PROMPT:
Write the data out in full and word for word. Do not include images.

# # # # #

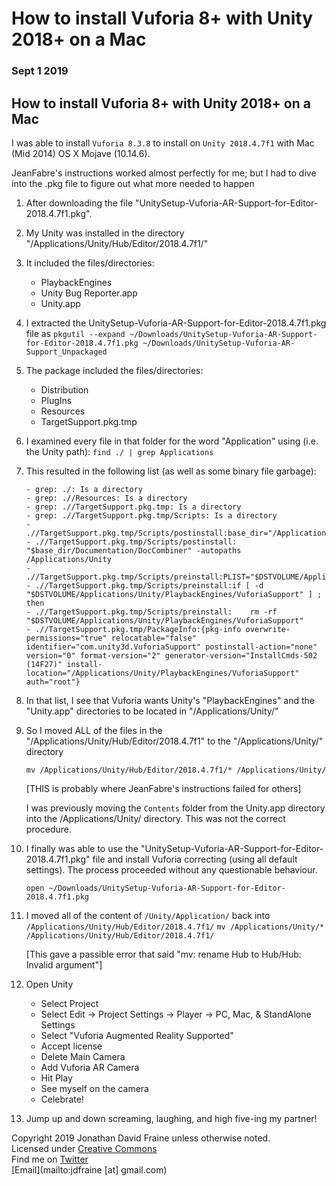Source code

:# How to install Vuforia 8+ with Unity 2018+ on a Mac
### Sept 1 2019

## How to install Vuforia 8+ with Unity 2018+ on a Mac

I was able to install `Vuforia 8.3.8` to install on `Unity 2018.4.7f1` with Mac (Mid 2014) OS X Mojave (10.14.6).
    
JeanFabre's instructions worked almost perfectly for me; but I had to dive into the .pkg file to figure out what more needed to happen

1. After downloading the file "UnitySetup-Vuforia-AR-Support-for-Editor-2018.4.7f1.pkg".

2. My Unity was installed in the directory "/Applications/Unity/Hub/Editor/2018.4.7f1/"

3. It included the files/directories:
    - PlaybackEngines
    - Unity Bug Reporter.app
    - Unity.app

4. I extracted the UnitySetup-Vuforia-AR-Support-for-Editor-2018.4.7f1.pkg file as 
    `pkgutil --expand ~/Downloads/UnitySetup-Vuforia-AR-Support-for-Editor-2018.4.7f1.pkg ~/Downloads/UnitySetup-Vuforia-AR-Support_Unpackaged`

5. The package included the files/directories:
    - Distribution
    - PlugIns
    - Resources
    - TargetSupport.pkg.tmp

6. I examined every file in that folder for the word "Application" using (i.e. the Unity path):
    `find ./ | grep Applications`

7. This resulted in the following list (as well as some binary file garbage):
    
    ```
    - grep: ./: Is a directory
    - grep: .//Resources: Is a directory
    - grep: .//TargetSupport.pkg.tmp: Is a directory
    - grep: .//TargetSupport.pkg.tmp/Scripts: Is a directory
    - .//TargetSupport.pkg.tmp/Scripts/postinstall:base_dir="/Applications/Unity/PlaybackEngines/PlaybackEngines/VuforiaSupport"
    - .//TargetSupport.pkg.tmp/Scripts/postinstall:    "$base_dir/Documentation/DocCombiner" -autopaths /Applications/Unity
    - .//TargetSupport.pkg.tmp/Scripts/preinstall:PLIST="$DSTVOLUME/Applications/Unity/Unity.app/Contents/Info.plist"
    - .//TargetSupport.pkg.tmp/Scripts/preinstall:if [ -d "$DSTVOLUME/Applications/Unity/PlaybackEngines/VuforiaSupport" ] ; then
    - .//TargetSupport.pkg.tmp/Scripts/preinstall:    rm -rf "$DSTVOLUME/Applications/Unity/PlaybackEngines/VuforiaSupport"
    - .//TargetSupport.pkg.tmp/PackageInfo:{pkg-info overwrite-permissions="true" relocatable="false" identifier="com.unity3d.VuforiaSupport" postinstall-action="none" version="0" format-version="2" generator-version="InstallCmds-502 (14F27)" install-location="/Applications/Unity/PlaybackEngines/VuforiaSupport" auth="root"}
    ```

8. In that list, I see that Vuforia wants Unity's "PlaybackEngines" and the "Unity.app" directories to be located in "/Applications/Unity/"
        
9. So I moved ALL of the files in the "/Applications/Unity/Hub/Editor/2018.4.7f1" to the "/Applications/Unity/" directory

    `mv /Applications/Unity/Hub/Editor/2018.4.7f1/* /Applications/Unity/`


    [THIS is probably where JeanFabre's instructions failed for others]

    I was previously moving the `Contents` folder from the Unity.app directory into the /Applications/Unity/ directory. This was not the correct procedure.

        
10. I finally was able to use the "UnitySetup-Vuforia-AR-Support-for-Editor-2018.4.7f1.pkg" file and install Vuforia correcting (using all default settings). The process proceeded without any questionable behaviour.

    `open ~/Downloads/UnitySetup-Vuforia-AR-Support-for-Editor-2018.4.7f1.pkg`
        
11. I moved all of the content of `/Unity/Application/` back into `/Applications/Unity/Hub/Editor/2018.4.7f1/`
    `mv /Applications/Unity/* /Applications/Unity/Hub/Editor/2018.4.7f1/`

    [This gave a passible error that said "mv: rename Hub to Hub/Hub: Invalid argument"]

12. Open Unity
    - Select Project
    - Select Edit -> Project Settings -> Player -> PC, Mac, & StandAlone Settings
    - Select "Vuforia Augmented Reality Supported"
    - Accept license
    - Delete Main Camera
    - Add Vuforia AR Camera
    - Hit Play
    - See myself on the camera
    - Celebrate!

13. Jump up and down screaming, laughing, and high five-ing my partner!

Copyright 2019 Jonathan David Fraine unless otherwise noted.  
Licensed under [Creative Commons](http://creativecommons.org/licenses/by-nc-sa/3.0/)  
Find me on [Twitter](https://twitter.com/exowanderer)  
[Email](mailto:jdfraine [at] gmail.com)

# # # # #

OUTPUT OF THE EXERCISE:
Source code

:# How to install Vuforia 8+ with Unity 2018+ on a Mac
### Sept 1 2019

## How to install Vuforia 8+ with Unity 2018+ on a Mac

I was able to install `Vuforia 8.3.8` to install on `Unity 2018.4.7f1` with Mac (Mid 2014) OS X Mojave (10.14.6).
    
JeanFabre's instructions worked almost perfectly for me; but I had to dive into the .pkg file to figure out what more needed to happen

1. After downloading the file "UnitySetup-Vuforia-AR-Support-for-Editor-2018.4.7f1.pkg".

2. My Unity was installed in the directory "/Applications/Unity/Hub/Editor/2018.4.7f1/"

3. It included the files/directories:
    - PlaybackEngines
    - Unity Bug Reporter.app
    - Unity.app

4. I extracted the UnitySetup-Vuforia-AR-Support-for-Editor-2018.4.7f1.pkg file as 
    `pkgutil --expand ~/Downloads/UnitySetup-Vuforia-AR-Support-for-Editor-2018.4.7f1.pkg ~/Downloads/UnitySetup-Vuforia-AR-Support_Unpackaged`

5. The package included the files/directories:
    - Distribution
    - PlugIns
    - Resources
    - TargetSupport.pkg.tmp

6. I examined every file in that folder for the word "Application" using (i.e. the Unity path):
    `find ./ | grep Applications`

7. This resulted in the following list (as well as some binary file garbage):
    
    ```
    - grep: ./: Is a directory
    - grep: .//Resources: Is a directory
    - grep: .//TargetSupport.pkg.tmp: Is a directory
    - grep: .//TargetSupport.pkg.tmp/Scripts: Is a directory
    - .//TargetSupport.pkg.tmp/Scripts/postinstall:base_dir="/Applications/Unity/PlaybackEngines/PlaybackEngines/VuforiaSupport"
    - .//TargetSupport.pkg.tmp/Scripts/postinstall:    "$base_dir/Documentation/DocCombiner" -autopaths /Applications/Unity
    - .//TargetSupport.pkg.tmp/Scripts/preinstall:PLIST="$DSTVOLUME/Applications/Unity/Unity.app/Contents/Info.plist"
    - .//TargetSupport.pkg.tmp/Scripts/preinstall:if [ -d "$DSTVOLUME/Applications/Unity/PlaybackEngines/VuforiaSupport" ] ; then
    - .//TargetSupport.pkg.tmp/Scripts/preinstall:    rm -rf "$DSTVOLUME/Applications/Unity/PlaybackEngines/VuforiaSupport"
    - .//TargetSupport.pkg.tmp/PackageInfo:{pkg-info overwrite-permissions="true" relocatable="false" identifier="com.unity3d.VuforiaSupport" postinstall-action="none" version="0" format-version="2" generator-version="InstallCmds-502 (14F27)" install-location="/Applications/Unity/PlaybackEngines/VuforiaSupport" auth="root"}
    ```

8. In that list, I see that Vuforia wants Unity's "PlaybackEngines" and the "Unity.app" directories to be located in "/Applications/Unity/"
        
9. So I moved ALL of the files in the "/Applications/Unity/Hub/Editor/2018.4.7f1" to the "/Applications/Unity/" directory

    `mv /Applications/Unity/Hub/Editor/2018.4.7f1/* /Applications/Unity/`


    [THIS is probably where JeanFabre's instructions failed for others]

    I was previously moving the `Contents` folder from the Unity.app directory into the /Applications/Unity/ directory. This was not the correct procedure.

        
10. I finally was able to use the "UnitySetup-Vuforia-AR-Support-for-Editor-2018.4.7f1.pkg" file and install Vuforia correcting (using all default settings). The process proceeded without any questionable behaviour.

    `open ~/Downloads/UnitySetup-Vuforia-AR-Support-for-Editor-2018.4.7f1.pkg`
        
11. I moved all of the content of `/Unity/Application/` back into `/Applications/Unity/Hub/Editor/2018.4.7f1/`
    `mv /Applications/Unity/* /Applications/Unity/Hub/Editor/2018.4.7f1/`

    [This gave a passible error that said "mv: rename Hub to Hub/Hub: Invalid argument"]

12. Open Unity
    - Select Project
    - Select Edit -> Project Settings -> Player -> PC, Mac, & StandAlone Settings
    - Select "Vuforia Augmented Reality Supported"
    - Accept license
    - Delete Main Camera
    - Add Vuforia AR Camera
    - Hit Play
    - See myself on the camera
    - Celebrate!

13. Jump up and down screaming, laughing, and high five-ing my partner!

Copyright 2019 Jonathan David Fraine unless otherwise noted.  
Licensed under [Creative Commons](http://creativecommons.org/licenses/by-nc-sa/3.0/)  
Find me on [Twitter](https://twitter.com/exowanderer)  
[Email](mailto:jdfraine [at] gmail.com)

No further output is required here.